Preparing DAMON for future memory-management problems

By Jonathan Corbet
April 10, 2025

The Data Access MONitor (DAMON) subsystem provides access to detailed memory-management statistics, along with a set of tools for implementing policies based on those statistics. An update on DAMON by its primary author, SeongJae Park, has been a fixture of the Linux Storage, Filesystem, Memory-Management, and BPF Summit for some years. The 2025 Summit was no exception; Park led two sessions on recent and future DAMON developments, and how DAMON might evolve to facilitate a more access-aware memory-management subsystem in the future.

A status update

The first session was dedicated to updating participants on what is happening with DAMON; Park started by thanking all of the members of the development community who have contributed changes. DAMON, he reminded the group, provides access-pattern information for both virtual and physical address spaces, and allows the specification of access-aware operations to be performed. Thus, for example, an administrator can set up a policy to reclaim all pages that have been idle for at least two minutes. DAMON is increasingly used for this sort of proactive reclaim by large providers like Amazon's AWS, and in various memory-tiering settings.
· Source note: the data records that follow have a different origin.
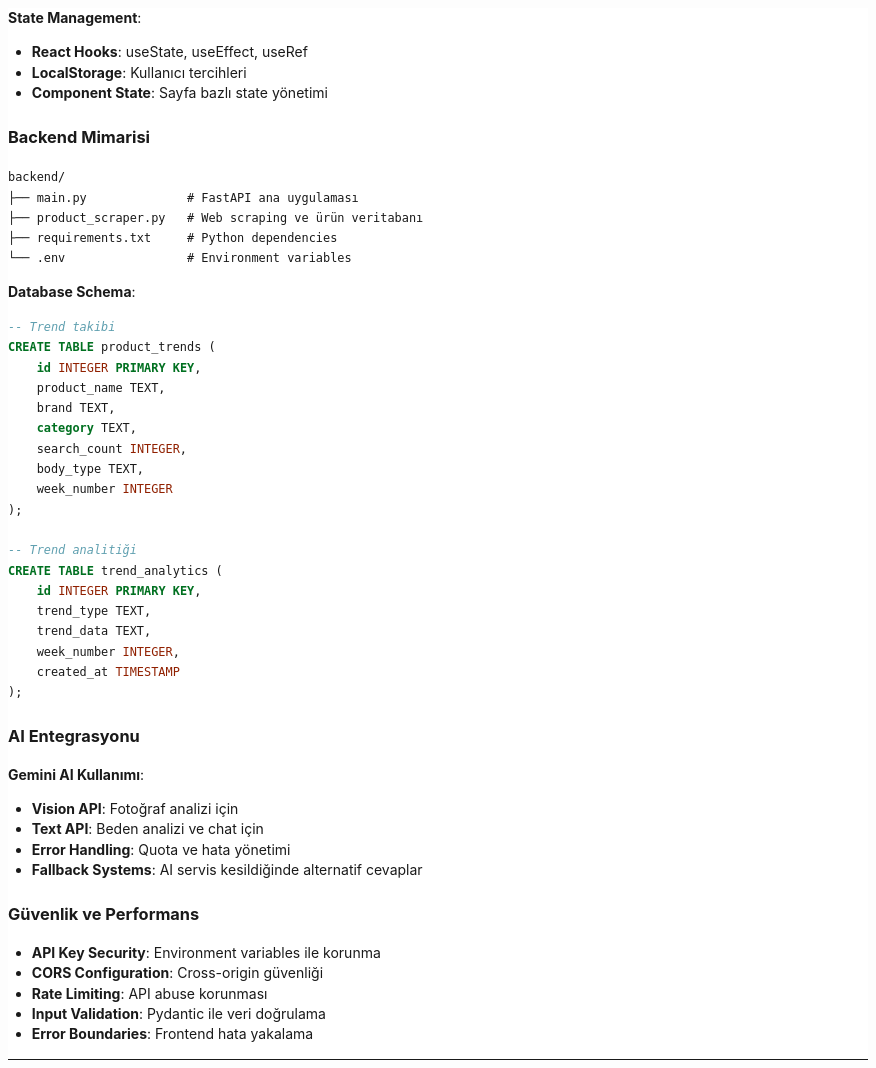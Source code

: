 **State Management**:
- **React Hooks**: useState, useEffect, useRef
- **LocalStorage**: Kullanıcı tercihleri
- **Component State**: Sayfa bazlı state yönetimi

### Backend Mimarisi
```
backend/
├── main.py              # FastAPI ana uygulaması
├── product_scraper.py   # Web scraping ve ürün veritabanı
├── requirements.txt     # Python dependencies
└── .env                 # Environment variables
```

**Database Schema**:
```sql
-- Trend takibi
CREATE TABLE product_trends (
    id INTEGER PRIMARY KEY,
    product_name TEXT,
    brand TEXT,
    category TEXT,
    search_count INTEGER,
    body_type TEXT,
    week_number INTEGER
);

-- Trend analitiği
CREATE TABLE trend_analytics (
    id INTEGER PRIMARY KEY,
    trend_type TEXT,
    trend_data TEXT,
    week_number INTEGER,
    created_at TIMESTAMP
);
```

### AI Entegrasyonu
**Gemini AI Kullanımı**:
- **Vision API**: Fotoğraf analizi için
- **Text API**: Beden analizi ve chat için
- **Error Handling**: Quota ve hata yönetimi
- **Fallback Systems**: AI servis kesildiğinde alternatif cevaplar

### Güvenlik ve Performans
- **API Key Security**: Environment variables ile korunma
- **CORS Configuration**: Cross-origin güvenliği
- **Rate Limiting**: API abuse korunması
- **Input Validation**: Pydantic ile veri doğrulama
- **Error Boundaries**: Frontend hata yakalama

---
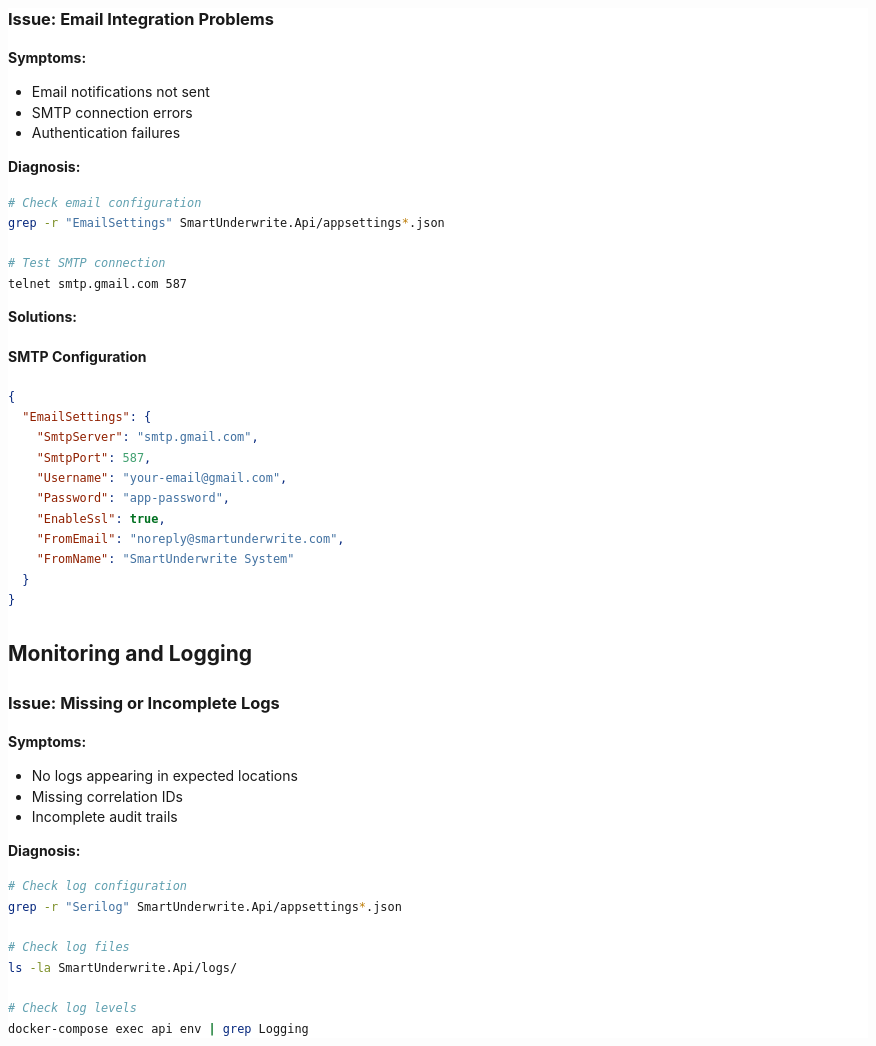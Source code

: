 ### Issue: Email Integration Problems

**Symptoms:**

- Email notifications not sent
- SMTP connection errors
- Authentication failures

**Diagnosis:**

```bash
# Check email configuration
grep -r "EmailSettings" SmartUnderwrite.Api/appsettings*.json

# Test SMTP connection
telnet smtp.gmail.com 587
```

**Solutions:**

#### SMTP Configuration

```json
{
  "EmailSettings": {
    "SmtpServer": "smtp.gmail.com",
    "SmtpPort": 587,
    "Username": "your-email@gmail.com",
    "Password": "app-password",
    "EnableSsl": true,
    "FromEmail": "noreply@smartunderwrite.com",
    "FromName": "SmartUnderwrite System"
  }
}
```

## Monitoring and Logging

### Issue: Missing or Incomplete Logs

**Symptoms:**

- No logs appearing in expected locations
- Missing correlation IDs
- Incomplete audit trails

**Diagnosis:**

```bash
# Check log configuration
grep -r "Serilog" SmartUnderwrite.Api/appsettings*.json

# Check log files
ls -la SmartUnderwrite.Api/logs/

# Check log levels
docker-compose exec api env | grep Logging
```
Major changes to DAMON since the 2024 update include a new tuning guide. Page-level monitoring has been enhanced to expose information about huge pages that can be used in policy filters. Shakeel Butt asked whether this filter would select specific huge pages, or those within a given region; Park said that the filter can be applied to any address range. DAMON can provide more detailed information, including what proportion of a given region has passed a filter. There are filters for huge-page size and whether pages are on the active least-recently-used (LRU) list.

DAMON now has some automatic tuning for monitoring intervals. Getting the interval right is important; if it is too short, all pages will look cold, but making it too long makes all pages look hot. The default interval (100ms) is "not magic", he said. DAMON users have all been doing tuning in their own ways, duplicating a lot of effort. The tuning knobs were finally documented, in the above-mentioned guide, in 6.14, which is a start; documentation is good, he said, but doing the right thing automatically is better.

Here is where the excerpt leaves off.